James,
Is there any particular reason you are not using the storage/drives for the box with Security Onion installed?
If you are going to use two separate boxes, it may be best to first copy/backup your data, then send it off to the remote server/share, as you may experience issues with writing/retrieving data to/from the share.
Also, is there any reason you are choosing to use Fedora for the other machine, or is this personal preference?
Thanks,
Wes
The company purchased two servers. They didn't tell me why they wanted to have the storage on another server. Based on what you said, and my assumptions, I am going to ask them if I can install SO on the storage device. I chose Fedora as a personal preference. I absolutely agree that the IO is going to be a problem by storing remotely.

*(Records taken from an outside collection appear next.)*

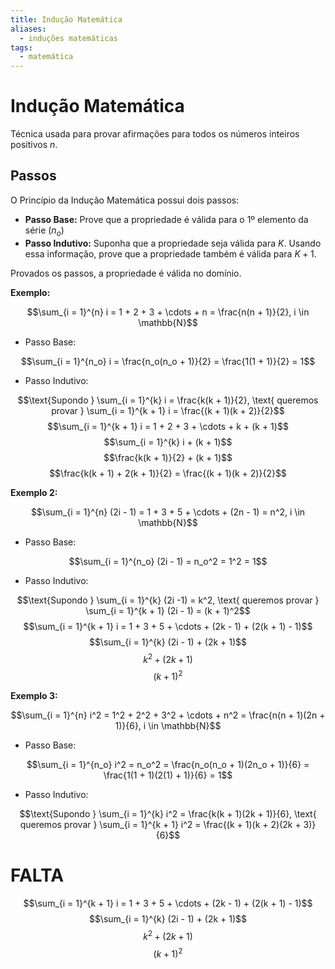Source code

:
 ```yaml
---
title: Indução Matemática
aliases:
  - induções matemáticas
tags:
  - matemática
---
```

# Indução Matemática

Técnica usada para provar afirmações para todos os números inteiros positivos $n$.

## Passos

O Princípio da Indução Matemática possui dois passos:

- **Passo Base:** Prove que a propriedade é válida para o 1º elemento da série ($n_o$)
- **Passo Indutivo:** Suponha que a propriedade seja válida para $K$. Usando essa informação, prove que a propriedade também é válida para $K + 1$.

Provados os passos, a propriedade é válida no domínio.

**Exemplo:**

$$\sum_{i = 1}^{n} i = 1 + 2 + 3 + \cdots + n = \frac{n(n + 1)}{2}, i \in \mathbb{N}$$

- Passo Base:

$$\sum_{i = 1}^{n_o} i = \frac{n_o(n_o + 1)}{2} = \frac{1(1 + 1)}{2} = 1$$

- Passo Indutivo:

$$\text{Supondo } \sum_{i = 1}^{k} i = \frac{k(k + 1)}{2}, \text{ queremos provar } \sum_{i = 1}^{k + 1} i = \frac{(k + 1)(k + 2)}{2}$$
$$\sum_{i = 1}^{k + 1} i = 1 + 2 + 3 + \cdots + k + (k + 1)$$
$$\sum_{i = 1}^{k} i + (k + 1)$$
$$\frac{k(k + 1)}{2} + (k + 1)$$
$$\frac{k(k + 1) + 2(k + 1)}{2} = \frac{(k + 1)(k + 2)}{2}$$

**Exemplo 2:**

$$\sum_{i = 1}^{n} (2i - 1) = 1 + 3 + 5 + \cdots + (2n - 1) = n^2, i \in \mathbb{N}$$

- Passo Base:

$$\sum_{i = 1}^{n_o} (2i - 1) = n_o^2 = 1^2 = 1$$

- Passo Indutivo:

$$\text{Supondo } \sum_{i = 1}^{k} (2i -1) = k^2, \text{ queremos provar } \sum_{i = 1}^{k + 1} (2i - 1) = (k + 1)^2$$
$$\sum_{i = 1}^{k + 1} i = 1 + 3 + 5 + \cdots + (2k - 1) + (2(k + 1) - 1)$$
$$\sum_{i = 1}^{k} (2i - 1) + (2k + 1)$$
$$k^2 + (2k + 1)$$
$$(k + 1)^2$$

**Exemplo 3:**

$$\sum_{i = 1}^{n} i^2 = 1^2 + 2^2 + 3^2 + \cdots + n^2 = \frac{n(n + 1)(2n + 1)}{6}, i \in \mathbb{N}$$

- Passo Base:

$$\sum_{i = 1}^{n_o} i^2 = n_o^2 = \frac{n_o(n_o + 1)(2n_o + 1)}{6} = \frac{1(1 + 1)(2(1) + 1)}{6} = 1$$

- Passo Indutivo:

$$\text{Supondo } \sum_{i = 1}^{k} i^2 = \frac{k(k + 1)(2k + 1)}{6}, \text{ queremos provar } \sum_{i = 1}^{k + 1} i^2 = \frac{(k + 1)(k + 2)(2k + 3)}{6}$$
# FALTA
$$\sum_{i = 1}^{k + 1} i = 1 + 3 + 5 + \cdots + (2k - 1) + (2(k + 1) - 1)$$
$$\sum_{i = 1}^{k} (2i - 1) + (2k + 1)$$
$$k^2 + (2k + 1)$$
$$(k + 1)^2$$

Let me ask you, would it make sense to capture pcaps then send them to the remote server. One thing I cannot work out with SO is the methodology for capturing pcaps. I can always use netsniff-ng or wireshark, but as soon as I save the pcap the monitoring stops.

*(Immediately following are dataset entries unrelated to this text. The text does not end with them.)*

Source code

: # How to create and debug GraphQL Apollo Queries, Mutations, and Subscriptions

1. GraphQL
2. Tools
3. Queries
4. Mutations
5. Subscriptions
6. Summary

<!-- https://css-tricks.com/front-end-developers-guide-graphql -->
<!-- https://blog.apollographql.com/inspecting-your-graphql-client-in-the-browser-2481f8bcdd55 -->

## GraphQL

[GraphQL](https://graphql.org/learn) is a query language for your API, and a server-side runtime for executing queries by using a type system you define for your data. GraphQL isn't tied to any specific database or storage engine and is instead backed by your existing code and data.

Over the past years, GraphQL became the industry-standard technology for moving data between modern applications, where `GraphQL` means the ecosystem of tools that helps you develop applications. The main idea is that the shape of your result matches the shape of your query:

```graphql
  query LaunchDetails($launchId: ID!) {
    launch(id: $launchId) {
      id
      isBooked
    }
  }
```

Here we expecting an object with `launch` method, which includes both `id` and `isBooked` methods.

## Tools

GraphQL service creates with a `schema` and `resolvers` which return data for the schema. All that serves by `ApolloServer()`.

Is there a method to be constantly writing the traffic information then go back in time to pull out data I think I should review? Let's say my alert system, ArcSight, sees something. I'd like to go back to SO and analyze the traffic.
James
James,
You may want to see:
https://github.com/Security-Onion-Solutions/security-onion/wiki/netsniff-ng
When full packet capture is enabled through setup, netsniff-ng automagically sniffs traffic and records it to /nsm/sensor_data/HOSTNAME-INTERFACE/dailylogs/YYYY-MM-DD/.

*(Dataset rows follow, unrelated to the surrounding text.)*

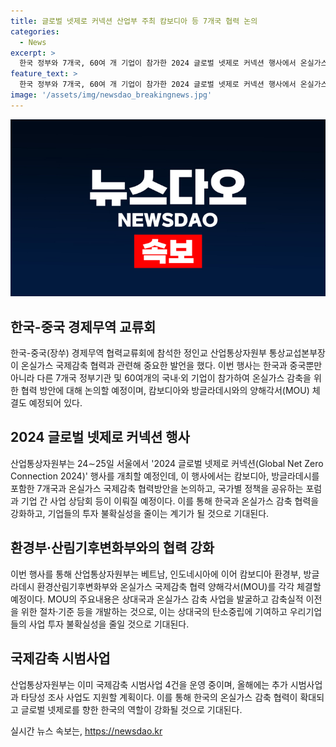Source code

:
 ```yaml
---
title: 글로벌 넷제로 커넥션 산업부 주최 캄보디아 등 7개국 협력 논의
categories:
  - News
excerpt: >
  한국 정부와 7개국, 60여 개 기업이 참가한 2024 글로벌 넷제로 커넥션 행사에서 온실가스 감축 협력을 모색하고 있다. 이에 따라 한국과 캄보디아, 방글라데시는 온실가스 감축 협력을 위한 양해각서(MOU)를 체결하고, 이를 통해 상대국의 탄소중립에 기여하고 기업들의 사업 투자 불확실성을 줄일 것으로 기대된다. 행사는 기업 간 사업 상담회와 정부 간 양자회의 등으로 이뤄지며, 온실가스 국제감축을 촉진하기 위한 포럼 역시 개최된다. 이를 통해 온실가스 감축 협력을 강화하고 공동사업 발굴이 필요하다는 목표를 달성하기 위한 노력이 진행 중이다.
feature_text: >
  한국 정부와 7개국, 60여 개 기업이 참가한 2024 글로벌 넷제로 커넥션 행사에서 온실가스 감축 협력을 모색하고 있다. 이에 따라 한국과 캄보디아, 방글라데시는 온실가스 감축 협력을 위한 양해각서(MOU)를 체결하고, 이를 통해 상대국의 탄소중립에 기여하고 기업들의 사업 투자 불확실성을 줄일 것으로 기대된다. 행사는 기업 간 사업 상담회와 정부 간 양자회의 등으로 이뤄지며, 온실가스 국제감축을 촉진하기 위한 포럼 역시 개최된다. 이를 통해 온실가스 감축 협력을 강화하고 공동사업 발굴이 필요하다는 목표를 달성하기 위한 노력이 진행 중이다.
image: '/assets/img/newsdao_breakingnews.jpg'
---
```


<p><img src="/assets/img/newsdao_breakingnews.jpg" alt="koreaapp 속보" /></p>

<h2 data-ke-size="size26">한국-중국 경제무역 교류회</h2>

<p data-ke-size="size16">한국-중국(장쑤) 경제무역 협력교류회에 참석한 정인교 산업통상자원부 통상교섭본부장이 온실가스 국제감축 협력과 관련해 중요한 발언을 했다. 이번 행사는 한국과 중국뿐만 아니라 다른 7개국 정부기관 및 60여개의 국내·외 기업이 참가하여 온실가스 감축을 위한 협력 방안에 대해 논의할 예정이며, 캄보디아와 방글라데시와의 양해각서(MOU) 체결도 예정되어 있다.</p>

<h2 data-ke-size="size26">2024 글로벌 넷제로 커넥션 행사</h2>

<p data-ke-size="size16">산업통상자원부는 24∼25일 서울에서 '2024 글로벌 넷제로 커넥션(Global Net Zero Connection 2024)' 행사를 개최할 예정인데, 이 행사에서는 캄보디아, 방글라데시를 포함한 7개국과 온실가스 국제감축 협력방안을 논의하고, 국가별 정책을 공유하는 포럼과 기업 간 사업 상담회 등이 이뤄질 예정이다. 이를 통해 한국과 온실가스 감축 협력을 강화하고, 기업들의 투자 불확실성을 줄이는 계기가 될 것으로 기대된다. </p>

<h2 data-ke-size="size26">환경부·산림기후변화부와의 협력 강화</h2>

<p data-ke-size="size16">이번 행사를 통해 산업통상자원부는 베트남, 인도네시아에 이어 캄보디아 환경부, 방글라데시 환경산림기후변화부와 온실가스 국제감축 협력 양해각서(MOU)를 각각 체결할 예정이다. MOU의 주요내용은 상대국과 온실가스 감축 사업을 발굴하고 감축실적 이전을 위한 절차·기준 등을 개발하는 것으로, 이는 상대국의 탄소중립에 기여하고 우리기업들의 사업 투자 불확실성을 줄일 것으로 기대된다.</p>

<h2 data-ke-size="size26">국제감축 시범사업</h2>

<p data-ke-size="size16">산업통상자원부는 이미 국제감축 시범사업 4건을 운영 중이며, 올해에는 추가 시범사업과 타당성 조사 사업도 지원할 계획이다. 이를 통해 한국의 온실가스 감축 협력이 확대되고 글로벌 넷제로를 향한 한국의 역할이 강화될 것으로 기대된다.</p>
실시간 뉴스 속보는, <a href="https://newsdao.kr" rel="dofollow">https://newsdao.kr</a>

The way Security Onion is built, it allows analysts to pivot from IDS alerts and other logs, to PCAP to gain greater context around an event. This allows those previously captured packets to be correlated to events and retrievable later on.
If you are going to send them to a remote server, I would just be careful about how often you prune the PCAPs from the Security Onion machine, as you may end up trying to pivot from an alert/event in Sguil/Squert/ELSA and not be able to since the PCAP has already rolled off or been moved.
Storage of PCAPs, Bro logs, and ELSA logs are controlled by settings defined in /etc/nsm/securityonion.conf (CRIT_DISK_USAGE) and in /etc/elsa_node.conf (log_size_limit).
By default, the /nsm directory will be purged of old files when disk utilization reaches 90 percent (by /usr/sbin/nsm_sensor_clean). ELSA, by default, will take up half of this and have its log_size_limit value defined accordingly. The rest of space will be allotted for Bro logs and PCAPs.
Ex. 100 TB Drive assigned to /nsm:
~50 GB for ELSA logs
~40 GB for Bro logs/PCAPs
Hope this helps to clarify.
Thanks,
Wes
It looks like the master/sensor scheme is why they orginally ordered two servers. A master and a storage. For a sensor do I just collect the logs and then access them with the master? Or do I copy the pcaps to the master to examine? What do you think?
James,
The main analyst tools (Sguil/Squert/ELSA) included in Security Onion allow you to view the aggregation of alerts and events across all of your sensors.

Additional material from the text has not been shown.